Beneath Our Feet is a celebration of this growing public involvement in archaeology, and of the groundbreaking work of the Portable Antiquities Scheme managed by the British Museum in England and Amgueddfa Cymru in Wales. Its mission is collaboration with public finders, encouraging them to report their discoveries so they can be recorded on a national database and shared with archaeologists, historians, and everyone with an interest in the past buried beneath our feet.

From the 3,500-year-old Ringlemere Cup to the Anglo-Saxon Staffordshire Hoard, a heart pendant connected to Henry VIII and Catherine of Aragon, and a jar of American gold coins buried by a Jewish refugee fleeing the Nazis, these are the stories of more than fifty astonishing treasures, the people who found them, and how they are reshaping British history.

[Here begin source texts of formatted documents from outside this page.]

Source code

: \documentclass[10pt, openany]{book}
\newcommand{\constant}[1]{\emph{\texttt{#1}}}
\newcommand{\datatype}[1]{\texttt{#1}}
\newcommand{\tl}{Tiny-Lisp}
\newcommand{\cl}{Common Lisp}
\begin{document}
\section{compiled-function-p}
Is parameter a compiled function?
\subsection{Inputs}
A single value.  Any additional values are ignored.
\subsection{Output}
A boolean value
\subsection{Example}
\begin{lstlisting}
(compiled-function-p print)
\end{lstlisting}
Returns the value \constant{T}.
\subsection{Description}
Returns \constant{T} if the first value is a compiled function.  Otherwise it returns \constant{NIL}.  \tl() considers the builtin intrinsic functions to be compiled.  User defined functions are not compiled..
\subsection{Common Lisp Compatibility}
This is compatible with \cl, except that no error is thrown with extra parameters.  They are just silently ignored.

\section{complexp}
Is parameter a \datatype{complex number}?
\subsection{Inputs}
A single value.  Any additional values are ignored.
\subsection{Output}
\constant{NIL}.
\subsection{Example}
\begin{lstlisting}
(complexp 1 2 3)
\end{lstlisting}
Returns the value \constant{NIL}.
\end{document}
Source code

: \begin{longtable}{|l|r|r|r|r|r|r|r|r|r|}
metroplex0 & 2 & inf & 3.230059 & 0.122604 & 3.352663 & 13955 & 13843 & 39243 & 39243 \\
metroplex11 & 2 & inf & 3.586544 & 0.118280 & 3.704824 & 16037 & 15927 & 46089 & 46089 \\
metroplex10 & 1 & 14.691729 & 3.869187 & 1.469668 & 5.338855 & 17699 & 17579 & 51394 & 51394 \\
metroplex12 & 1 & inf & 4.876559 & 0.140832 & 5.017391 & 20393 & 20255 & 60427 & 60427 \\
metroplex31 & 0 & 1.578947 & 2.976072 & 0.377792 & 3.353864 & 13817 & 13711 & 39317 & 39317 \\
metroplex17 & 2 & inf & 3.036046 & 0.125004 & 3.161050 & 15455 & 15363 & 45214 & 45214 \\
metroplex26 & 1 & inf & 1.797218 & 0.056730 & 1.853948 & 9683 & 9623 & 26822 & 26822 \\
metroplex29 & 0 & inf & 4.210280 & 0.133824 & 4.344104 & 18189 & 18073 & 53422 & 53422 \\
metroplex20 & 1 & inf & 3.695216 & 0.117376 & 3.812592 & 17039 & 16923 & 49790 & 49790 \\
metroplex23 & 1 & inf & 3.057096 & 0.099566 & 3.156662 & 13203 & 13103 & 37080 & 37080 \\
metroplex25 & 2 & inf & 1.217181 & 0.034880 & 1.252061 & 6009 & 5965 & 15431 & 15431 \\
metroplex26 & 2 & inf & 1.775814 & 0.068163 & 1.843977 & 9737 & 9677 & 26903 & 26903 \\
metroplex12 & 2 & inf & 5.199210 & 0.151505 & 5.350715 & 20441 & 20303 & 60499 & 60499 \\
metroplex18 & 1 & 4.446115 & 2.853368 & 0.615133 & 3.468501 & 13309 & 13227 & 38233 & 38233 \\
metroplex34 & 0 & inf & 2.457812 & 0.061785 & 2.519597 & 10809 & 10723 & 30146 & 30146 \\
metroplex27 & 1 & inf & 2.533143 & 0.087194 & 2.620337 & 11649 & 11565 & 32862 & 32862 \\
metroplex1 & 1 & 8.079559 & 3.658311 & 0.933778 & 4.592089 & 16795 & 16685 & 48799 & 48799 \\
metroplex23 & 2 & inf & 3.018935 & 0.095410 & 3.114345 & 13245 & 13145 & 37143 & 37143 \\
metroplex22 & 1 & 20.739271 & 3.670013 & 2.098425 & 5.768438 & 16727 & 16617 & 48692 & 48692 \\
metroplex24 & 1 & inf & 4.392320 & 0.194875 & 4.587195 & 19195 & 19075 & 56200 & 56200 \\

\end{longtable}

Beneath Our Feet is by Michael Lewis and Ian Richardson, but it covers the finds of many ordinary people — not archaeologists, but metal detectorists, fieldwalkers, mudlarks, and people who just chanced across their finds. In the UK there’s a system to get such things declared and recorded in order that museums can acquire them for display and study, which is great, and here the authors show off some of these items.

It’s a fully illustrated book with colourful, non-glossy pages, some of which are the items themselves and some just images that cast some light on them. I could’ve done with more sense of scale on some of the items, but for a few they do show the scale and the comparisons. Each object or set of objects gets discussed quite briefly, within a couple of pages, and a note about where it can be found now (e.g. a museum or a private collection), so it’s more of a taster than anything.

I really liked it — as a kid who grew up watching and loving Time Team, this kind of “everyday archaeology” (though some of the objects found are in fact officially Treasure and incredibly opulent) is incredibly fun to read about. And it’s a really well-presented book.